Problem requirements:
Begin at the line containing "ponta a ponta." in the entries below and end at the line containing "17. 如何看待法国影星阿兰·德龙决定在瑞士实施安乐死？ 177 万热度"; transcribe that range exactly and nothing outside it.

Data for this task:
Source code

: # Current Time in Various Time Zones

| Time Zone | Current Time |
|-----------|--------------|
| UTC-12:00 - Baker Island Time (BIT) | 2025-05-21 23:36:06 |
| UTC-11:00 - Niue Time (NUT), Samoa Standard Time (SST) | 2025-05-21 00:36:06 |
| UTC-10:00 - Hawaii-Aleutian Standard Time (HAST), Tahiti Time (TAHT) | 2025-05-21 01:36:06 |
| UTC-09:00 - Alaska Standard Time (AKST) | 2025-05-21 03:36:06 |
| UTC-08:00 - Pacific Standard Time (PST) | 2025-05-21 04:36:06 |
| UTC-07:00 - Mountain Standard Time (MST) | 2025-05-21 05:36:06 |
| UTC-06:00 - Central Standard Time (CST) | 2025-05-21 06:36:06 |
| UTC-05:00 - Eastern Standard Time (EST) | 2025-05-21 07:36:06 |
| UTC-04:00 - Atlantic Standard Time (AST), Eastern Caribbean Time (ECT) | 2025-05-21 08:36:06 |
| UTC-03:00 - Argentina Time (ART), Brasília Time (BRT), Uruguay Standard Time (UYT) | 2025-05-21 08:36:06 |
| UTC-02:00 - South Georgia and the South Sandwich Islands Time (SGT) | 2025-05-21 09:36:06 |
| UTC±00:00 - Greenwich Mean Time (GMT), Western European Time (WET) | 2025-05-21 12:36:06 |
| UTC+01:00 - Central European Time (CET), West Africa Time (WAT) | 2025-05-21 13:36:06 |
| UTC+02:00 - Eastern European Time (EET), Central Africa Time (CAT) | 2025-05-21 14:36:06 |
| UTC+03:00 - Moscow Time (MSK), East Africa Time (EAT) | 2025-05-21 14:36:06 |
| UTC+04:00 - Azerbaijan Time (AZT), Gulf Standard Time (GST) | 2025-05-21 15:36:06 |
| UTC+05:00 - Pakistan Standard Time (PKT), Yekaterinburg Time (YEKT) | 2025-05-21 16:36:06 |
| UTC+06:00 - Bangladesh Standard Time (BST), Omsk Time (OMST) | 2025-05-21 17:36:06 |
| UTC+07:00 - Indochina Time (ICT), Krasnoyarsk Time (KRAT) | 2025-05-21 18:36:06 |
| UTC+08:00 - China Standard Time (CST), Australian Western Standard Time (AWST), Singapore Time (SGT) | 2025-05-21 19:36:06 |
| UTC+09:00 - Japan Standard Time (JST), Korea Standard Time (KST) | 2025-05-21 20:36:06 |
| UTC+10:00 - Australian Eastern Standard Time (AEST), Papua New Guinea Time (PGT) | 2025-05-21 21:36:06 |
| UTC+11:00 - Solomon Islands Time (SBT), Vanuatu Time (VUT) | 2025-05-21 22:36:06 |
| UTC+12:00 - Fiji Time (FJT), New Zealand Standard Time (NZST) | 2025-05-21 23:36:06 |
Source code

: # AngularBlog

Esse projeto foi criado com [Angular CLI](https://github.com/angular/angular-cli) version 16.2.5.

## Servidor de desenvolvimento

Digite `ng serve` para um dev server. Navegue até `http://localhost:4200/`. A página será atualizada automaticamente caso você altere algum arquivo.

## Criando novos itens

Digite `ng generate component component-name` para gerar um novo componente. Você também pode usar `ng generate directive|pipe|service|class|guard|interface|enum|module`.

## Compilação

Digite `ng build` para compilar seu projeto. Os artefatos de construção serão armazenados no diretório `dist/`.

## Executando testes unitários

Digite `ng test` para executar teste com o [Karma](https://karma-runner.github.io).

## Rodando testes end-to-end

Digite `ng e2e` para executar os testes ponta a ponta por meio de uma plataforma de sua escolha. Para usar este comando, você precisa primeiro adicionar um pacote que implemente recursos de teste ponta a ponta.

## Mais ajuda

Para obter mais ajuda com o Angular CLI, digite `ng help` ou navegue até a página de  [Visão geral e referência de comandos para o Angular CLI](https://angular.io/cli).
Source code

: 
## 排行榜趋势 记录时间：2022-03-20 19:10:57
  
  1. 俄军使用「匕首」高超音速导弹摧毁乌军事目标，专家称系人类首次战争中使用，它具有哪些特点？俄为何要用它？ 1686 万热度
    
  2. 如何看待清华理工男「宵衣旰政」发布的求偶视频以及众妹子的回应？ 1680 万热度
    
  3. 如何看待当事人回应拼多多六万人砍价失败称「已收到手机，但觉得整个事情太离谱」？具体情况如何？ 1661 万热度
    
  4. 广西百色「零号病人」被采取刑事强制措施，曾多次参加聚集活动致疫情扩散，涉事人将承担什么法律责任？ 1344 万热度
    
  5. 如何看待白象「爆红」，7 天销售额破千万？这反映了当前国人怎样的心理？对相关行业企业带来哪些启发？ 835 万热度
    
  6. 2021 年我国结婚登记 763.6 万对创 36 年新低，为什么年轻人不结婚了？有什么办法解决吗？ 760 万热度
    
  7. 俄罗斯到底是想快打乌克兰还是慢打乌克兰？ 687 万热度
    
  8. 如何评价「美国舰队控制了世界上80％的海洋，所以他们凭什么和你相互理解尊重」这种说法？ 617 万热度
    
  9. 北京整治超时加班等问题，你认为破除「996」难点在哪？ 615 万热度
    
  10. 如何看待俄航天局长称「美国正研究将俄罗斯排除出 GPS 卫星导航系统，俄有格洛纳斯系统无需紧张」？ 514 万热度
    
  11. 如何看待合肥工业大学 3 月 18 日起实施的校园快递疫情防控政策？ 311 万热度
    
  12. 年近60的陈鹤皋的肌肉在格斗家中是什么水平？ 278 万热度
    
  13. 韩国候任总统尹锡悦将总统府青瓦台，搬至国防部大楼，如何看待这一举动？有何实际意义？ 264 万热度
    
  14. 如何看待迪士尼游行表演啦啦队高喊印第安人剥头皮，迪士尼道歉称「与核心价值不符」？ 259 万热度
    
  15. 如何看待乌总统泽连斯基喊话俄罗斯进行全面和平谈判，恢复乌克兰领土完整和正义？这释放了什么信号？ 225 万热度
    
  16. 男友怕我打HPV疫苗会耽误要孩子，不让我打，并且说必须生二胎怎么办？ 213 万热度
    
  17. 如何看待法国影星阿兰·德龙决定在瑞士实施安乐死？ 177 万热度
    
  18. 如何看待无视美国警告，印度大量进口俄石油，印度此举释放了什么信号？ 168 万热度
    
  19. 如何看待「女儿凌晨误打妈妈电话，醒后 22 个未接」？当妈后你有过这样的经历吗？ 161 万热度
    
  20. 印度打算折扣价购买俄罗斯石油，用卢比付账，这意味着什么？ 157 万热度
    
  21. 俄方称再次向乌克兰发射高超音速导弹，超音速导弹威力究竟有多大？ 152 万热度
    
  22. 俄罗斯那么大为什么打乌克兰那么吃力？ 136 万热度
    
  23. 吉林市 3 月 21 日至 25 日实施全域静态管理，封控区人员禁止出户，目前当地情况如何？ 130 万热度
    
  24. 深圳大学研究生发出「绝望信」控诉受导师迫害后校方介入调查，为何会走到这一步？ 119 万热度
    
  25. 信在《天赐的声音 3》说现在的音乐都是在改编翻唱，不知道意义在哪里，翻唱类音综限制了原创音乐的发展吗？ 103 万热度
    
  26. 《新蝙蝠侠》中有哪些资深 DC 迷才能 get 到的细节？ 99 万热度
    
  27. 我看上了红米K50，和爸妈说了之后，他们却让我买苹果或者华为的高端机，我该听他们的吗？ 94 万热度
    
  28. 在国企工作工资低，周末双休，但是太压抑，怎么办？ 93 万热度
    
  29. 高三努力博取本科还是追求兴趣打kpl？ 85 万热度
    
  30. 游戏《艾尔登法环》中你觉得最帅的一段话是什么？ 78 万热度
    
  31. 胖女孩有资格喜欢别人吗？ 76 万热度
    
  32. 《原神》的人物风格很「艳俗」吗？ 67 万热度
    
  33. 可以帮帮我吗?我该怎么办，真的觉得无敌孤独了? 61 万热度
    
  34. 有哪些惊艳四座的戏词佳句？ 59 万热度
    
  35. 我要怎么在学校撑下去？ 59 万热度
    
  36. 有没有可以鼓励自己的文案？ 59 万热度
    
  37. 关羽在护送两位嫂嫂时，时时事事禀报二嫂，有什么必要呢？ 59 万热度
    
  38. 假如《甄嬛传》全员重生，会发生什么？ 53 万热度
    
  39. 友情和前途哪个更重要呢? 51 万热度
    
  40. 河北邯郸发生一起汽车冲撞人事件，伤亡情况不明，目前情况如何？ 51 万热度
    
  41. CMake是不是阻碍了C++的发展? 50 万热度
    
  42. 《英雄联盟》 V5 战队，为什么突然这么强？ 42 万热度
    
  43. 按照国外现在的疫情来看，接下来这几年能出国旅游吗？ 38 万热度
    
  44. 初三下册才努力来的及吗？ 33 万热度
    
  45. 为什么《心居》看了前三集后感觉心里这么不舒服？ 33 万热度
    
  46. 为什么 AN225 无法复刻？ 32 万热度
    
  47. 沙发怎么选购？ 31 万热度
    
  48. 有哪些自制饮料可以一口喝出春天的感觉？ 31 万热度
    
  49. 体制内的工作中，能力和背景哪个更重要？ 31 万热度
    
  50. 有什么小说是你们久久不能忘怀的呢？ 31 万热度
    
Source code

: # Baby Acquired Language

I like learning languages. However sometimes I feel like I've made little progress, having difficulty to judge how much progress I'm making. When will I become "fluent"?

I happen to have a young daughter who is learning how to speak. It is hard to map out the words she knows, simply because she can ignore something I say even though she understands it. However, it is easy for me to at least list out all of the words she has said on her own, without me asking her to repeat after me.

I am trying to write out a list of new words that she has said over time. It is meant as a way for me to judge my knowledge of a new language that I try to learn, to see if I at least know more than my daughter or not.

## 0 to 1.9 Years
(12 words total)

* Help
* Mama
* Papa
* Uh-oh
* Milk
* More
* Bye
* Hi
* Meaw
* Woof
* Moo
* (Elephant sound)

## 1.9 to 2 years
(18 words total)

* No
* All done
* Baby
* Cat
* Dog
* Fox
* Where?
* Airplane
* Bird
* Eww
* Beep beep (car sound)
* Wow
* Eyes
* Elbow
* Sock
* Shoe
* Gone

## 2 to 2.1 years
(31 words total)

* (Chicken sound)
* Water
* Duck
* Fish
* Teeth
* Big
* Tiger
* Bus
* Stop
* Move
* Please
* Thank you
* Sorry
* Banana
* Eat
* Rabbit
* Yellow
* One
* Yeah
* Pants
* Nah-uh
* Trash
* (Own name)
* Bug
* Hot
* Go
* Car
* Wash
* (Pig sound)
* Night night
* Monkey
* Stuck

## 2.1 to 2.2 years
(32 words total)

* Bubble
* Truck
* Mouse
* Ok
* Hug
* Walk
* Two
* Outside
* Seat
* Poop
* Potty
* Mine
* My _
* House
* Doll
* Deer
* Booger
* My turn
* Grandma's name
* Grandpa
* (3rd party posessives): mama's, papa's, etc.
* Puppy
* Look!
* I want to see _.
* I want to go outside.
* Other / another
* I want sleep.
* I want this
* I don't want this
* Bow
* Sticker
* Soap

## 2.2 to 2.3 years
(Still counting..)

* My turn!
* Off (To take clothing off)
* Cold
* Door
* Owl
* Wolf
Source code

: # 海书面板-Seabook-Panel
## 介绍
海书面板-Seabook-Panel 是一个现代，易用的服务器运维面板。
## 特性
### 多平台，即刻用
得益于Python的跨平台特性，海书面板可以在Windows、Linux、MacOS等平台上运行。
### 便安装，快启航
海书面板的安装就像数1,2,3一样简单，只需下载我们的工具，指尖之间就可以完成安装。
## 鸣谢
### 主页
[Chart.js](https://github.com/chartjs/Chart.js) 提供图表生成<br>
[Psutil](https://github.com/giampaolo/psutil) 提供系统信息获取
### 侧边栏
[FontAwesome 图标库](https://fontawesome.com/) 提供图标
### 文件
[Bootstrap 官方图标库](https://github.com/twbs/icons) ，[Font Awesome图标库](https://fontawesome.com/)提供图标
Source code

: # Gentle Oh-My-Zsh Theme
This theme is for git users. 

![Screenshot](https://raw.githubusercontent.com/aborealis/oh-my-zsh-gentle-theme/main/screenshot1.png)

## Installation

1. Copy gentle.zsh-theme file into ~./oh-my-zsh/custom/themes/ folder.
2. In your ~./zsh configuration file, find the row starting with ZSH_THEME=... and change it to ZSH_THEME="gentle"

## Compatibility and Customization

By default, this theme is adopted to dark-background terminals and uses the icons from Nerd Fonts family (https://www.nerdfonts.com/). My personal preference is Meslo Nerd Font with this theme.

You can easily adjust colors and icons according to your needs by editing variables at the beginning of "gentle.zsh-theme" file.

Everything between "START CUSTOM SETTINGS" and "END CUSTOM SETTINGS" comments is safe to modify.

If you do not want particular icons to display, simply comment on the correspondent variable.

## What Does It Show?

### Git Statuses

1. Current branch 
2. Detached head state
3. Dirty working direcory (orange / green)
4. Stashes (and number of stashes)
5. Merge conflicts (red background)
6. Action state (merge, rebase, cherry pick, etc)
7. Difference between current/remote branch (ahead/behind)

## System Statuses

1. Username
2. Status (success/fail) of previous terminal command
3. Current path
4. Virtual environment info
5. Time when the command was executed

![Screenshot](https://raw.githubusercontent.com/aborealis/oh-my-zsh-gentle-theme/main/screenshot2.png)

Exercise result:
Digite `ng e2e` para executar os testes ponta a ponta por meio de uma plataforma de sua escolha. Para usar este comando, você precisa primeiro adicionar um pacote que implemente recursos de teste ponta a ponta.

## Mais ajuda

Para obter mais ajuda com o Angular CLI, digite `ng help` ou navegue até a página de  [Visão geral e referência de comandos para o Angular CLI](https://angular.io/cli).
Source code

: 
## 排行榜趋势 记录时间：2022-03-20 19:10:57
  
  1. 俄军使用「匕首」高超音速导弹摧毁乌军事目标，专家称系人类首次战争中使用，它具有哪些特点？俄为何要用它？ 1686 万热度
    
  2. 如何看待清华理工男「宵衣旰政」发布的求偶视频以及众妹子的回应？ 1680 万热度
    
  3. 如何看待当事人回应拼多多六万人砍价失败称「已收到手机，但觉得整个事情太离谱」？具体情况如何？ 1661 万热度
    
  4. 广西百色「零号病人」被采取刑事强制措施，曾多次参加聚集活动致疫情扩散，涉事人将承担什么法律责任？ 1344 万热度
    
  5. 如何看待白象「爆红」，7 天销售额破千万？这反映了当前国人怎样的心理？对相关行业企业带来哪些启发？ 835 万热度
    
  6. 2021 年我国结婚登记 763.6 万对创 36 年新低，为什么年轻人不结婚了？有什么办法解决吗？ 760 万热度
    
  7. 俄罗斯到底是想快打乌克兰还是慢打乌克兰？ 687 万热度
    
  8. 如何评价「美国舰队控制了世界上80％的海洋，所以他们凭什么和你相互理解尊重」这种说法？ 617 万热度
    
  9. 北京整治超时加班等问题，你认为破除「996」难点在哪？ 615 万热度
    
  10. 如何看待俄航天局长称「美国正研究将俄罗斯排除出 GPS 卫星导航系统，俄有格洛纳斯系统无需紧张」？ 514 万热度
    
  11. 如何看待合肥工业大学 3 月 18 日起实施的校园快递疫情防控政策？ 311 万热度
    
  12. 年近60的陈鹤皋的肌肉在格斗家中是什么水平？ 278 万热度
    
  13. 韩国候任总统尹锡悦将总统府青瓦台，搬至国防部大楼，如何看待这一举动？有何实际意义？ 264 万热度
    
  14. 如何看待迪士尼游行表演啦啦队高喊印第安人剥头皮，迪士尼道歉称「与核心价值不符」？ 259 万热度
    
  15. 如何看待乌总统泽连斯基喊话俄罗斯进行全面和平谈判，恢复乌克兰领土完整和正义？这释放了什么信号？ 225 万热度
    
  16. 男友怕我打HPV疫苗会耽误要孩子，不让我打，并且说必须生二胎怎么办？ 213 万热度
    
  17. 如何看待法国影星阿兰·德龙决定在瑞士实施安乐死？ 177 万热度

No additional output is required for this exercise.